Ad affermarlo  questa volta è l'ex vice segretario alla Difesa statunitense Bing West, che in un articolo per National Review, ha affermato come la crisi ucraina potrebbe svilupparsi in due scenari, che vedono in ogni caso la sconfitta dell’esercito di Kiev.

Secondo West, nel primo caso le ostilità potrebbero configurarsi in una guerra di trincea e le forze armate ucraine soffriranno di un graduale esaurimento delle munizioni. Allo stesso tempo, Washington si asterrà dal fornire  armi a lungo raggio, il che metterà Zelenskyj in una situazione ancora più difficile. Nella seconda opzione, proposta da West, ci potrebbe essere una possibile offensiva di Kiev, che tuttavia non porterà al successo. L'autore collega la sconfitta delle forze armate dell'Ucraina con l'incapacità di colpire obiettivi militari nella maggior parte del territorio della Russia. Inoltre, “è improbabile che Biden fornisca all'Ucraina armi per distruggere tali obiettivi”, ha aggiunto.

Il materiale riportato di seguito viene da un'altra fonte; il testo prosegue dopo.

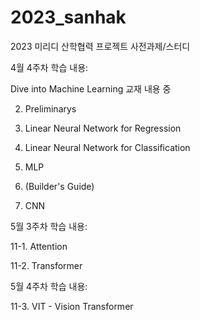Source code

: # 2023_sanhak
2023 미리디 산학협력 프로젝트 사전과제/스터디

4월 4주차 학습 내용:

  Dive into Machine Learning 교재 내용 중
  
  2. Preliminarys
  
  3. Linear Neural Network for Regression
  
  4. Linear Neural Network for Classification
  
  5. MLP
  
  6. (Builder's Guide) 
  
  7. CNN

5월 3주차 학습 내용:

  11-1. Attention
  
  11-2. Transformer
  
5월 4주차 학습 내용:

  11-3. VIT - Vision Transformer
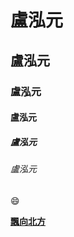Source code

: # 盧泓元
## 盧泓元
### 盧泓元
#### 盧泓元
##### 盧泓元
###### 盧泓元

:smile:

[**飄向北方**]("https://www.youtube.com/watch?v=7NN4RlKspW0")
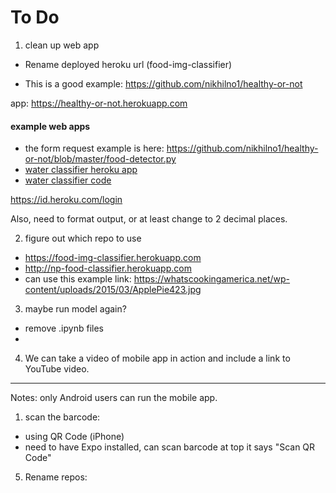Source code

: # To Do

1.  clean up web app
- Rename deployed heroku url (food-img-classifier)

- This is a good example:  https://github.com/nikhilno1/healthy-or-not

app:
https://healthy-or-not.herokuapp.com

#### example web apps
- the form request example is here:
https://github.com/nikhilno1/healthy-or-not/blob/master/food-detector.py
- [water classifier heroku app](https://water-classifier1.herokuapp.com)
- [water classifier code](https://github.com/shankarj67/Water-classifier-fastai)

https://id.heroku.com/login

Also, need to format output, or at least change to 2 decimal places.

2. figure out which repo to use  

- https://food-img-classifier.herokuapp.com
- http://np-food-classifier.herokuapp.com
- can use this example link:  https://whatscookingamerica.net/wp-content/uploads/2015/03/ApplePie423.jpg

3.  maybe run model again?
- remove .ipynb files
- 

4.  We can take a video of mobile app in action and include a link to YouTube video.

---
Notes:  only Android users can run the mobile app.  
1. scan the barcode:  
- using QR Code (iPhone)
- need to have Expo installed, can scan barcode at top it says "Scan QR Code"


5) Rename repos:
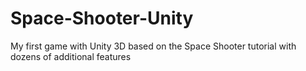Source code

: # Space-Shooter-Unity

My first game with Unity 3D based on the Space Shooter tutorial with dozens of additional features
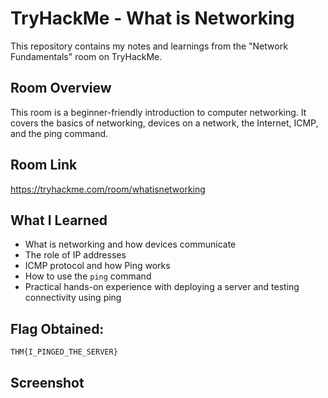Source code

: # TryHackMe - What is Networking
This repository contains my notes and learnings from the "Network Fundamentals" room on TryHackMe.

## Room Overview
This room is a beginner-friendly introduction to computer networking. It covers the basics of networking, devices on a network, the Internet, ICMP, and the ping command.

## Room Link
https://tryhackme.com/room/whatisnetworking

## What I Learned
- What is networking and how devices communicate
- The role of IP addresses
- ICMP protocol and how Ping works
- How to use the `ping` command
- Practical hands-on experience with deploying a server and testing connectivity using ping

## Flag Obtained:
`THM{I_PINGED_THE_SERVER}`

## Screenshot

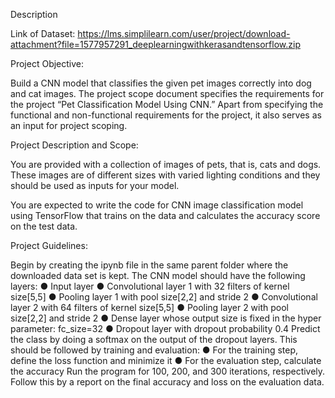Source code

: Description

Link of Dataset: https://lms.simplilearn.com/user/project/download-attachment?file=1577957291_deeplearningwithkerasandtensorflow.zip

Project Objective:


Build a CNN model that classifies the given pet images correctly into dog and cat images. 
The project scope document specifies the requirements for the project “Pet Classification Model Using CNN.” Apart from specifying the functional and non-functional requirements for the project, it also serves as an input for project scoping. 


Project Description and Scope: 


You are provided with a collection of images of pets, that is, cats and dogs. These images are of different sizes with varied lighting conditions and they should be used as inputs for your model.

You are expected to write the code for CNN image classification model using TensorFlow that trains on the data and calculates the accuracy score on the test data. 


Project Guidelines:


Begin by creating the ipynb file in the same parent folder where the downloaded data set is kept. The CNN model should have the following layers: 
● Input layer 
● Convolutional layer 1 with 32 filters of kernel size[5,5] 
● Pooling layer 1 with pool size[2,2] and stride 2 
● Convolutional layer 2 with 64 filters of kernel size[5,5] 
● Pooling layer 2 with pool size[2,2] and stride 2 
● Dense layer whose output size is fixed in the hyper parameter: fc_size=32 
● Dropout layer with dropout probability 0.4 
Predict the class by doing a softmax on the output of the dropout layers. 
This should be followed by training and evaluation: 
● For the training step, define the loss function and minimize it 
● For the evaluation step, calculate the accuracy 
Run the program for 100, 200, and 300 iterations, respectively. Follow this by a report on the final accuracy and loss on the evaluation data.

Anche il capo dell'intelligence dell'esercito estone Margo Grosberg, aveva descritto nei numeri, come il gioco di forze della guerra nel lungo periodo favoriva senz’altro Mosca.

"Non importa quanto non siano in grado di aumentare la quantità di produzione di munizioni, la semplice matematica dice che hanno ancora circa 10 milioni di scorte, circa 3,4 milioni in più potrebbero essere realizzati in un anno... queste munizioni sono sufficienti per combattere almeno un anno, se non di più”, ha riportato Grosberg ai media locali , sottolineando che nonostante le perdite dichiarate di 1.400 carri armati in Ucraina, la Russia ne conserva oltre 9.000 attualmente negli impianti di riparazione in fase di riattivazione o nei depositi di stoccaggio. Pertanto, le perdite totali in termini percentuali sono basse e facilmente sostituibili. Lo stesso vale per i sistemi di artiglieria in cui la perdita dichiarata di 500 pezzi rappresenta solo il 10% delle scorte totali. Numeri che fanno impallidire i sistemi d’arma che ora si discute di inviare, forse per permettere ai magazzini dell’industria bellica occidentali di sostituire gli arsenali di armi oramai obsolete. Un business, quello della guerra, scrive Sky News, molto fruttuoso per compagnie come Raytheon, Lockheed Martin e Northrop Grumman.